Plain-text document sources
== == ==
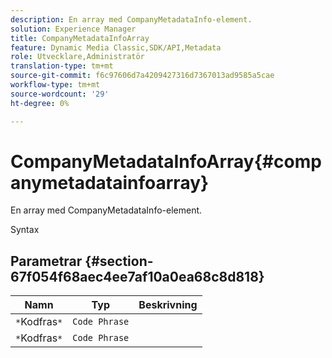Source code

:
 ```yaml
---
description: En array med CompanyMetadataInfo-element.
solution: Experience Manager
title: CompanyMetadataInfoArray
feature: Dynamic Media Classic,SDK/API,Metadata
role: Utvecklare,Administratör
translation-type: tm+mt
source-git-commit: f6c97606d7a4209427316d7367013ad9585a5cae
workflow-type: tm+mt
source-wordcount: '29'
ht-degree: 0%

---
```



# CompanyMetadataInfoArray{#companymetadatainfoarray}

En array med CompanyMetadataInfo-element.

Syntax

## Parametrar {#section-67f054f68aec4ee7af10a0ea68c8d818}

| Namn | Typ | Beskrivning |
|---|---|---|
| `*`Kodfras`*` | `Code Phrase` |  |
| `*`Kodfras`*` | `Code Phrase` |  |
== == ==
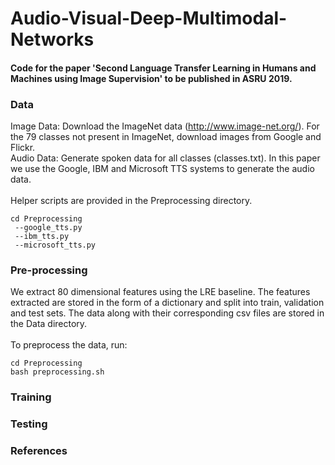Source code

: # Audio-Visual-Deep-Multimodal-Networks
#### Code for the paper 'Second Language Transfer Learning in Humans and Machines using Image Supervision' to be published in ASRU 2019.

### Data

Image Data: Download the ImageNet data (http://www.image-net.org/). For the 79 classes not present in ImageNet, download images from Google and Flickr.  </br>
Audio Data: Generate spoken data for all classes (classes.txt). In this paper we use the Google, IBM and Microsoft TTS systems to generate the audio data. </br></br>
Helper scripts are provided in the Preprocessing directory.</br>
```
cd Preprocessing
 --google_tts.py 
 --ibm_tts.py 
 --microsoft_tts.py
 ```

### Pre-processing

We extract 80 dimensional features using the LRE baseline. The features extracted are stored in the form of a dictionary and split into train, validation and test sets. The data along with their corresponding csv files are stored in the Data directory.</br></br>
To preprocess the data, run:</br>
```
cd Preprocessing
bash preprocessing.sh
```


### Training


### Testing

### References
== == ==
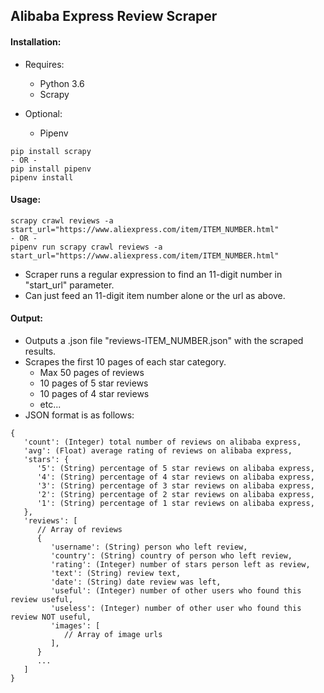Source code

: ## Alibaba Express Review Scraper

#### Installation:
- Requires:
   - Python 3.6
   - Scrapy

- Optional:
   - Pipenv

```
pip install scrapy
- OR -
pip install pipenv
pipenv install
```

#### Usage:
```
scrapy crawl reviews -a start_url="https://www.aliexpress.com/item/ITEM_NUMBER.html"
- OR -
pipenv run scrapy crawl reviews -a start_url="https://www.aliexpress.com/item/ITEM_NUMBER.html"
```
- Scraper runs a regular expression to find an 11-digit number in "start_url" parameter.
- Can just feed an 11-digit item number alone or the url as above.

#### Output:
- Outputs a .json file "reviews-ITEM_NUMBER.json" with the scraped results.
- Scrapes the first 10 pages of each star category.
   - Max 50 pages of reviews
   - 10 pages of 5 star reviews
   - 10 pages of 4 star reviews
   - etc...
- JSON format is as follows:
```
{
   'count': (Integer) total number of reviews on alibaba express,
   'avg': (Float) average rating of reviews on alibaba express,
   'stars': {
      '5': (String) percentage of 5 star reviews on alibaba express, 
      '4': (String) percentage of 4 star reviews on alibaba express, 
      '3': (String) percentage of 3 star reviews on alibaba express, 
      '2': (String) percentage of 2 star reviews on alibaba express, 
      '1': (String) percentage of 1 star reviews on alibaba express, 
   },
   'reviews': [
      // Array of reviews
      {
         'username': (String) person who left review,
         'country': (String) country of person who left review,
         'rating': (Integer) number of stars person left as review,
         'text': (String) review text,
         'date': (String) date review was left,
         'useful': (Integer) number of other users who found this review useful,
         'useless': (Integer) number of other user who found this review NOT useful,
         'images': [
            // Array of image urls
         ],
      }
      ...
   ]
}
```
== == ==
● WHAT YOU HAVE TO DO
Copy out, in full, each line above that has the word "crawl" in it.

● EXPECTED ANSWER
scrapy crawl reviews -a start_url="https://www.aliexpress.com/item/ITEM_NUMBER.html"
pipenv run scrapy crawl reviews -a start_url="https://www.aliexpress.com/item/ITEM_NUMBER.html"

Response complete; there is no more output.